Children Have Special Vitamin Needs

Eating a nutritionally balanced diet is important for children as well as adults. In fact, teaching children to make the right food choices is one of the best tools you can give them. Unfortunately, many children today aren't taught how to maike good food choices because their parents don't know or don't practice the 'right' food choices themselves.

There's no denying that the vitamins and minerals children need to grow are found in fruits and vegetables. They're also found in lean meats and dairy products, foods that children generally pass up when given the choice. Why eat those foods when the world has so many others to offer? 

Most children, and far too many adults prefer food such as pizza, ice cream, corn dogs, hot dogs, French fries, potato chips, sugary fruit drinks, energy drinks, caffeinated soda, cake, cookies, candy, processed portable lunch 'kits' and of course, the all-important, readily-available, drive-through fast food.

Of course if you look at the food pyramid for healthy eating, these types of foods are represented as a small fraction of the food one should eat. The healthier fruits, vegetables, whole grains, lean meats and dairy should be a more significant part of the total food intake. It's obvious just by looking at today's children that many are not eating properly.

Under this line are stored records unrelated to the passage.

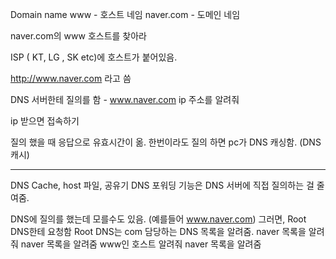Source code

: 
Domain name
www - 호스트 네임
naver.com - 도메인 네임

naver.com의 www 호스트를 찾아라

ISP ( KT, LG , SK etc)에 호스트가 붙어있음.

http://www.naver.com 라고 씀

DNS 서버한테 질의를 함 - www.naver.com ip 주소를 알려줘

ip 받으면 접속하기

질의 했을 때 응답으로 유효시간이 옮.
한번이라도 질의 하면 pc가 DNS 캐싱함. (DNS 캐시)

----

DNS Cache, host 파일, 공유기 DNS 포워딩 기능은 DNS 서버에 직접 질의하는 걸 줄여줌.

DNS에 질의를 했는데 모를수도 있음. (예를들어 www.naver.com) 
그러면, Root DNS한테 요청함
Root DNS는 com 담당하는 DNS 목록을 알려줌.
naver 목록을 알려줘
naver 목록을 알려줌
www인 호스트 알려줘
naver 목록을 알려줌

It is incredible to think that with all of the food choices available, many children are actually malnourished. Not only are the wrong food choices causing children to be dangerously overweight, they are also the reason many children are not getting the vitamins and minerals their bodies need to function properly. Of the essential vitamins and minerals the body needs, it is capable of producing just a few on its own. The rest must come from food or supplentation. 

Beginning with the first days of life, a child must have adequate ammounts of Vitamin D. Vitamin D is crucial to the development of healthy, strong teeth and bones. Rickets, a disease once thought to be under control, is again becoming a serious health issue. Symptoms of this preventable disease include bones that are deformed, soft and brittle. The skull, for example, is supposed to be thick and hard. One of the first notable signs of rickets is a skull that is thin and soft. If the shape of the head doesn't form properly, as can happen with Rickets, teeth may not grow in properly. Other crucial body parts such as wrists, ribs, knees, ankles all may experience abnormal growth.

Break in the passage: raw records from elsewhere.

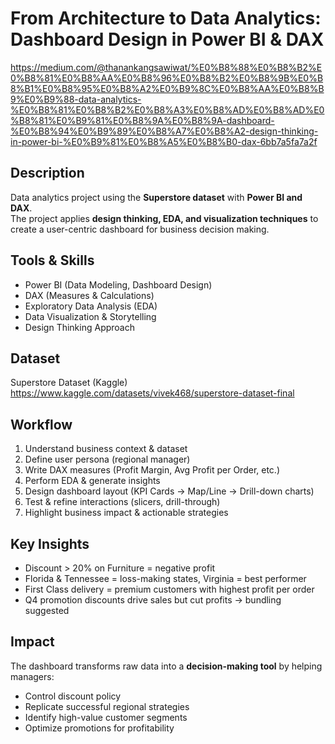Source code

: # From Architecture to Data Analytics: Dashboard Design in Power BI & DAX
https://medium.com/@thanankangsawiwat/%E0%B8%88%E0%B8%B2%E0%B8%81%E0%B8%AA%E0%B8%96%E0%B8%B2%E0%B8%9B%E0%B8%B1%E0%B8%95%E0%B8%A2%E0%B9%8C%E0%B8%AA%E0%B8%B9%E0%B9%88-data-analytics-%E0%B8%81%E0%B8%B2%E0%B8%A3%E0%B8%AD%E0%B8%AD%E0%B8%81%E0%B9%81%E0%B8%9A%E0%B8%9A-dashboard-%E0%B8%94%E0%B9%89%E0%B8%A7%E0%B8%A2-design-thinking-in-power-bi-%E0%B9%81%E0%B8%A5%E0%B8%B0-dax-6bb7a5fa7a2f  

## Description
Data analytics project using the **Superstore dataset** with **Power BI and DAX**.  
The project applies **design thinking, EDA, and visualization techniques** to create a user-centric dashboard for business decision making.

## Tools & Skills
- Power BI (Data Modeling, Dashboard Design)
- DAX (Measures & Calculations)
- Exploratory Data Analysis (EDA)
- Data Visualization & Storytelling
- Design Thinking Approach

## Dataset
Superstore Dataset (Kaggle)  
https://www.kaggle.com/datasets/vivek468/superstore-dataset-final

## Workflow
1. Understand business context & dataset  
2. Define user persona (regional manager)  
3. Write DAX measures (Profit Margin, Avg Profit per Order, etc.)  
4. Perform EDA & generate insights  
5. Design dashboard layout (KPI Cards → Map/Line → Drill-down charts)  
6. Test & refine interactions (slicers, drill-through)  
7. Highlight business impact & actionable strategies

## Key Insights
- Discount > 20% on Furniture = negative profit  
- Florida & Tennessee = loss-making states, Virginia = best performer  
- First Class delivery = premium customers with highest profit per order  
- Q4 promotion discounts drive sales but cut profits → bundling suggested  

## Impact
The dashboard transforms raw data into a **decision-making tool** by helping managers:  
- Control discount policy  
- Replicate successful regional strategies  
- Identify high-value customer segments  
- Optimize promotions for profitability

While a Vitamin D deficiency can be the scariest and most obvious, a number of other problems may occur. Because other vitamin deficiencies may not produce such obvious effects, many parents may not even realize when a problem exists. Vitamins provide the instructions for all bodily functions including vision, production of red blood cells and growth hormones and proper development of every major system including the immune system, circulatory system and digestive system.

If your child's diet consists of the less-desirable foods mentioned above, you need to take immediate action. Start by introducing vitamin-dense foods into the diet. In the meantime, have your child to take a daily vitamin supplement that has been formulated for children. It will provide the nutrients your child needs to develop properly, it'll taste good, and it'll be easy to chew or swallow.